Ses moyens sont énormes. «Riyad dépense à peu près autant pour sa diplomatie religieuse que pour son armement, soit environ 7 à 8 milliards de dollars par an», précise Pierre Conesa. «Vous avez comme aux Etats-Unis une politique publique, des fondations privées, des associations, des universités qui tirent toutes dans le même sens. Singeant la propagande soviétique, elle diffuse une idéologie totalitaire qui s’appuie sur la formation de cadres internationaux à l’Université de Médine, comme le faisait l’université Lumumba de Moscou en d’autres temps. Les Saoudiens ont formé ainsi entre 25 000 et 30 000 cadres qu’ils ont renvoyés dans leurs pays.»

Le faux nez saoudien

Cette politique touche les pays du «premier cercle», comme le Pakistan, sanctuaire de la résistance afghane antisoviétique et des djihadistes internationaux financés par Riyad.

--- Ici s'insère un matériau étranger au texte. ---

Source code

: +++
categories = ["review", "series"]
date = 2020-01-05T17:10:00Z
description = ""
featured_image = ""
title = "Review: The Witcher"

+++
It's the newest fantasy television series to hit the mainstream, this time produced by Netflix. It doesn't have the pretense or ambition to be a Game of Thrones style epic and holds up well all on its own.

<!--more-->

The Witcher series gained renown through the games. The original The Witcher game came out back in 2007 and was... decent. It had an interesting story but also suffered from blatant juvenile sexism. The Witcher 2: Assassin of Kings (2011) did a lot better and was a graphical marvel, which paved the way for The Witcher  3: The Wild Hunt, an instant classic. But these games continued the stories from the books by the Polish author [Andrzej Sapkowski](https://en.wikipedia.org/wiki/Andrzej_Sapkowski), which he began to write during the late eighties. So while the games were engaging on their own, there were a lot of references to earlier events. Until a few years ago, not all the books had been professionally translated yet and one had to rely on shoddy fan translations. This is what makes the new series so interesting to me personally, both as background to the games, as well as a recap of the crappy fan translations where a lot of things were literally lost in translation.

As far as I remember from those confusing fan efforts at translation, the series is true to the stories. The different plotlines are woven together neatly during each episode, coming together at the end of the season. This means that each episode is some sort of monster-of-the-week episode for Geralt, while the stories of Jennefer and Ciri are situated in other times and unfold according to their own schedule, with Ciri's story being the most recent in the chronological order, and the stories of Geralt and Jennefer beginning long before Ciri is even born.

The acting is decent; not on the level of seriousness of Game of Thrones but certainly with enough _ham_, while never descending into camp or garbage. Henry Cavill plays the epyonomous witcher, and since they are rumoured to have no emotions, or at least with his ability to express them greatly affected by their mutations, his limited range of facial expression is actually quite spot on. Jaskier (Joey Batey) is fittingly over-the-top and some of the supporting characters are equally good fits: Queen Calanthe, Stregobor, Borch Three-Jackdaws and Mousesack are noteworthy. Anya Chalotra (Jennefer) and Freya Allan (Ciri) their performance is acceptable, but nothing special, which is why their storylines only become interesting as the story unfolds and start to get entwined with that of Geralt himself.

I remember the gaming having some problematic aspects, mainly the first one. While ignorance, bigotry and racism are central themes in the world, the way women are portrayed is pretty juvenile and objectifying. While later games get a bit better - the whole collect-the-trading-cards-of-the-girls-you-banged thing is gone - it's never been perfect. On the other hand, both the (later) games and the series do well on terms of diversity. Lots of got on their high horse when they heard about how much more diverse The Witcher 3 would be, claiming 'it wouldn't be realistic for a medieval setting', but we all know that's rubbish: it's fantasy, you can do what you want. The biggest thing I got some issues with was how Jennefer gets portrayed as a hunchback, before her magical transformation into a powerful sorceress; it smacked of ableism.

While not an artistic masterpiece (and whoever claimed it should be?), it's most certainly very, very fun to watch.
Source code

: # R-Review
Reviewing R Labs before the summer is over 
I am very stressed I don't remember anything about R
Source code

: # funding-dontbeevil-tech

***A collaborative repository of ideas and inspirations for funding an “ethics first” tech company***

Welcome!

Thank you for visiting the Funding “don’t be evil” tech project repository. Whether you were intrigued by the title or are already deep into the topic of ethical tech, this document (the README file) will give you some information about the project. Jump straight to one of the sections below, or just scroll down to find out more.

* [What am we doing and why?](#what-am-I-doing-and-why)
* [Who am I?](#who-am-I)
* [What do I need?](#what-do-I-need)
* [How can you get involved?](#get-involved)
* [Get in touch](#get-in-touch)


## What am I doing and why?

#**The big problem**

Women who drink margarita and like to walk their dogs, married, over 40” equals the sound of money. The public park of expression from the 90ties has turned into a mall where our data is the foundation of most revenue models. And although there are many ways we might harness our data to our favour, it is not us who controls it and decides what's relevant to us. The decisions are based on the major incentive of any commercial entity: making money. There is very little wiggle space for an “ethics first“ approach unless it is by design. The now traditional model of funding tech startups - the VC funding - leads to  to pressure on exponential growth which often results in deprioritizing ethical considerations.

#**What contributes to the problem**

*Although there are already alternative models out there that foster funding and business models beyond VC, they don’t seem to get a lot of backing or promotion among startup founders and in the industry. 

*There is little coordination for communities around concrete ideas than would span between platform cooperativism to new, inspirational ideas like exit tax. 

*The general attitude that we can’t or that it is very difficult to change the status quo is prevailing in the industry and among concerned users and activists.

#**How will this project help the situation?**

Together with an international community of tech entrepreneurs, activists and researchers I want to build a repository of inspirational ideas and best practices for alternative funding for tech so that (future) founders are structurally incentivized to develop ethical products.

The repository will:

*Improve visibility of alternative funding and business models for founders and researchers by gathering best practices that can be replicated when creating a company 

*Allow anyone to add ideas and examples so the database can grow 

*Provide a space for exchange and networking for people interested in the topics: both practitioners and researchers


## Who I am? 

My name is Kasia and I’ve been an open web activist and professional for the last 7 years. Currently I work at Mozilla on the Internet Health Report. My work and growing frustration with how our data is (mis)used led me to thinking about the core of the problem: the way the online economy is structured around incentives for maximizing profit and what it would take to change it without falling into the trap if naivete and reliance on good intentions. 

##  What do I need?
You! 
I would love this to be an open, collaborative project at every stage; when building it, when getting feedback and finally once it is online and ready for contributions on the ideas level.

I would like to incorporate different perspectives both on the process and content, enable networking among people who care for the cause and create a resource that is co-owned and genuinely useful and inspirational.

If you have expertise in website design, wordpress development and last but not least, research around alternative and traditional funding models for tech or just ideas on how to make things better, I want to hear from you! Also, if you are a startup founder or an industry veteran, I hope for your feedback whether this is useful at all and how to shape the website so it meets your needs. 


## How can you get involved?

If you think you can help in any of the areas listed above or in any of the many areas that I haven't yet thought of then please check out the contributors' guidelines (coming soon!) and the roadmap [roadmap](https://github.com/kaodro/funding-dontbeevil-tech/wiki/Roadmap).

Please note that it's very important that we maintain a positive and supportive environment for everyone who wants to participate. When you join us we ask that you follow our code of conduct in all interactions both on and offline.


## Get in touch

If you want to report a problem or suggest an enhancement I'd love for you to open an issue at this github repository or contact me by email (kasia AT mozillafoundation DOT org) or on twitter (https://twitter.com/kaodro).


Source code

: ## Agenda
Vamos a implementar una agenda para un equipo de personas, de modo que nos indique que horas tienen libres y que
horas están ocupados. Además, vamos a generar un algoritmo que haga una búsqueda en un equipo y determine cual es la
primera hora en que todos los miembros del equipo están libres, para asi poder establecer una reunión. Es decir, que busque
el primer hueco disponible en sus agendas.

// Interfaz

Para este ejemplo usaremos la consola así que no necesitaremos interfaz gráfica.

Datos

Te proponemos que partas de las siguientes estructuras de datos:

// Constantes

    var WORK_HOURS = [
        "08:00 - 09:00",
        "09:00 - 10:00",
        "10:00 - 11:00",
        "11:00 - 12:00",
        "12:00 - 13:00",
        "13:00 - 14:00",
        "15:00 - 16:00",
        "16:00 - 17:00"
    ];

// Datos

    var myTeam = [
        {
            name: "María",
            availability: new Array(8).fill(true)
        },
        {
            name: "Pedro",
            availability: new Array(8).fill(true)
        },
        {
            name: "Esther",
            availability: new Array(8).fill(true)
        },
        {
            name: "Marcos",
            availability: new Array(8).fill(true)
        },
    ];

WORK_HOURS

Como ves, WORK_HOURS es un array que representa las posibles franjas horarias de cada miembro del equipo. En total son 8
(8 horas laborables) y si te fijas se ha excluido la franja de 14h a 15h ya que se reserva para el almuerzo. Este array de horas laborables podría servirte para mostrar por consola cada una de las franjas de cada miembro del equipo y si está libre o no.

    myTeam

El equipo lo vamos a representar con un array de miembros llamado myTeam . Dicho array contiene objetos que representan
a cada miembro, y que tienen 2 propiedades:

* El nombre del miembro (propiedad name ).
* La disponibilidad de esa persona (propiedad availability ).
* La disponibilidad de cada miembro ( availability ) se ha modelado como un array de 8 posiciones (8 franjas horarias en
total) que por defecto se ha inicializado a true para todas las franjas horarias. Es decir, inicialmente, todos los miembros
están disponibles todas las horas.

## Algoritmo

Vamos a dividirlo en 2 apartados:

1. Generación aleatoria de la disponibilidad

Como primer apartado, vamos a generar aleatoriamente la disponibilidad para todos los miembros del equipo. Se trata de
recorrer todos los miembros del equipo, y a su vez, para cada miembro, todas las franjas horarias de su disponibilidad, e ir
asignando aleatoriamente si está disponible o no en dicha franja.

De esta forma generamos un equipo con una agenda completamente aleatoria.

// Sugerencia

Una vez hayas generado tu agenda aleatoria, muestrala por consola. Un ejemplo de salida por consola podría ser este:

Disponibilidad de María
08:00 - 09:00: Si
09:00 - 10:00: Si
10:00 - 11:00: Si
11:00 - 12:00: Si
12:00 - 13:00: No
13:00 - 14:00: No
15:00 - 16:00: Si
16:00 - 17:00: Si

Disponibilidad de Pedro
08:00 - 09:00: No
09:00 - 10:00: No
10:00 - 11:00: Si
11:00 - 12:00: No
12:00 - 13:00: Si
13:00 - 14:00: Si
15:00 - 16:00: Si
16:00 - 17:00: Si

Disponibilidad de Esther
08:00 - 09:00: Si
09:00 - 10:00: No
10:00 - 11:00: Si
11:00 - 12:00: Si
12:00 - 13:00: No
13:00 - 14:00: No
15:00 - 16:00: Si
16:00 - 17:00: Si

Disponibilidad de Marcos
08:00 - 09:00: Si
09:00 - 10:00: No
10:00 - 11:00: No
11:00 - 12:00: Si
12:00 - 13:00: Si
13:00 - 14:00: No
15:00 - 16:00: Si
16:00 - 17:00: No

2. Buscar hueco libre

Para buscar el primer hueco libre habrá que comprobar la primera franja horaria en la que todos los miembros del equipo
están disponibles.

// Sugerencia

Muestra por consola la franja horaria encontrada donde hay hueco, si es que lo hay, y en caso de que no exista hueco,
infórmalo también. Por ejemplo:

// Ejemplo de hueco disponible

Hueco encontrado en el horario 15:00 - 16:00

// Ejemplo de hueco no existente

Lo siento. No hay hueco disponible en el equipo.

Les Saoudiens ont ainsi pu imposer des écoles qui ont concurrencé les madrasas deonbandi déjà très radicales. Il en sortira les talibans, les étudiants en religion qui vont installer un régime de terreur en Afghanistan. Elle vise aussi tous les pays à minorité musulmane.

«Le bras armé de cette diplomatie, c’est la Ligue islamique mondiale. Elle est toujours dirigée par un Saoudien, ne publie jamais son budget et finance des mosquées et des universités partout sur la planète. C’est le faux-nez de la diplomatie saoudienne. Elle n’a vocation qu’à diffuser le wahhabisme et non l’islam.» La Ligue a financé de nombreux lieux de culte, y compris en Europe, dont les grandes mosquées de Genève et Zurich. «L’Arabie saoudite s’est rendu compte que son argent se perdait dans les sables et que les musulmans locaux, d’origines nationales diverses, se l’appropriaient. Avec des ressources qui s’amenuisent au gré des baisses du cours du pétrole, elle tente de reprendre la main, comme récemment à Genève», commente Pierre Conesa.

L’Arabie saoudite a aussi choisi d’implanter «dans un choix stratégique judicieux» ces relais dans les sociétés communautaristes du monde occidental comme le Canada ou la Grande-Bretagne. «Dans les années 90, l’Arabie saoudite a ainsi réussi à implanter des tribunaux islamiques et des écoles coraniques dans ces pays. Les Britanniques ont découvert après coup que le programme de leurs écoles coraniques était le programme saoudien, antisémite, raciste et intolérant. Les Canadiens se sont rendu compte, eux, que les tribunaux islamiques acceptés pour résoudre des conflits concernant la justice civile rendaient aussi des jugements sur des cas de droit pénal canadien, comme le fait de battre sa femme.»

«Ce qui me frappe, c’est que ce sont des pays musulmans comme le Maroc, qui exporte l’enseignement d’un islam modéré, l’Algérie qui a connu les années sombres de la guerre contre les salafistes et même le Pakistan, qui parlent d’arabisation de l’islam, qui dénoncent cette influence déstabilisatrice. Et pas les pays occidentaux», souligne le chercheur.

«L’obsession chiite»

«Dans les quelque 70 000 câbles diplomatiques saoudiens que WikiLeaks a rendus publics, on observe une constante de la politique étrangère de Riyad: la dénonciation du chiisme. En Indonésie par exemple, pays de 180 millions d’habitants, vous avez une petite secte chiite, les ahmadiyyas, qui regroupe à peu près 400 000 fidèles. Riyad demande à son ambassade de dénoncer «leur dangerosité». Autre exemple, l’Inde, qui est le deuxième pays comptant le plus de chiites, ce qu’on ignore, l’Arabie saoudite a mené campagne» contre cette communauté. Sans parler de l’Iran ou de l’Irak. Partout, l’ennemi est chiite. Au Yémen, les Saoudiens bombardent les houthis chiites, pas les combattants d’Al-Qaida dans la péninsule Islamique.

Avec Daech, qui dénonce, comme Al-Qaida à ses débuts, le régime saoudien, Riyad a vu sa créature lui échapper. «Comme dans Frankenstein, le monstre s’est retourné contre son créateur.»

«Dr Saoud et Mr Djihad» de Pierre Conesa, préface d’Hubert Védrine, Editions Robert Laffont, septembre 2016, 300 pages.